→ **YOUR ASSIGNMENT**:
Please repeat, exactly and with nothing extra, the line containing "#### ESXi 8" and every line after it up to the end of the material.

:: RECORD SET ::

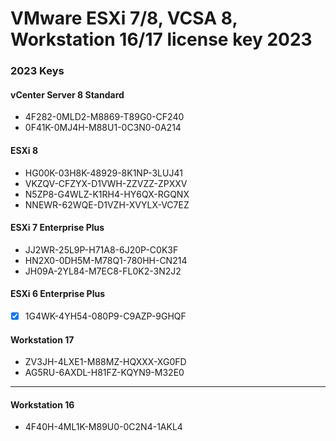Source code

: # VMware ESXi 7/8, VCSA 8, Workstation 16/17  license key 2023
### 2023 Keys
#### vCenter Server 8 Standard
- 4F282-0MLD2-M8869-T89G0-CF240
- 0F41K-0MJ4H-M88U1-0C3N0-0A214 
#### ESXi 8
- HG00K-03H8K-48929-8K1NP-3LUJ41
- VKZQV-CFZYX-D1VWH-ZZVZZ-ZPXXV
- N5ZP8-G4WLZ-K1RH4-HY6QX-RGQNX
- NNEWR-62WQE-D1VZH-XVYLX-VC7EZ
#### ESXi 7 Enterprise Plus
- JJ2WR-25L9P-H71A8-6J20P-C0K3F
- HN2X0-0DH5M-M78Q1-780HH-CN214
- JH09A-2YL84-M7EC8-FL0K2-3N2J2
#### ESXi 6 Enterprise Plus
- [x] 1G4WK-4YH54-080P9-C9AZP-9GHQF
#### Workstation 17
- ZV3JH-4LXE1-M88MZ-HQXXX-XG0FD
- AG5RU-6AXDL-H81FZ-KQYN9-M32E0
- ---
#### Workstation 16
- 4F40H-4ML1K-M89U0-0C2N4-1AKL4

:::

→ **ANSWER TO THIS EXERCISE**:
#### ESXi 8
- HG00K-03H8K-48929-8K1NP-3LUJ41
- VKZQV-CFZYX-D1VWH-ZZVZZ-ZPXXV
- N5ZP8-G4WLZ-K1RH4-HY6QX-RGQNX
- NNEWR-62WQE-D1VZH-XVYLX-VC7EZ
#### ESXi 7 Enterprise Plus
- JJ2WR-25L9P-H71A8-6J20P-C0K3F
- HN2X0-0DH5M-M78Q1-780HH-CN214
- JH09A-2YL84-M7EC8-FL0K2-3N2J2
#### ESXi 6 Enterprise Plus
- [x] 1G4WK-4YH54-080P9-C9AZP-9GHQF
#### Workstation 17
- ZV3JH-4LXE1-M88MZ-HQXXX-XG0FD
- AG5RU-6AXDL-H81FZ-KQYN9-M32E0
- ---
#### Workstation 16
- 4F40H-4ML1K-M89U0-0C2N4-1AKL4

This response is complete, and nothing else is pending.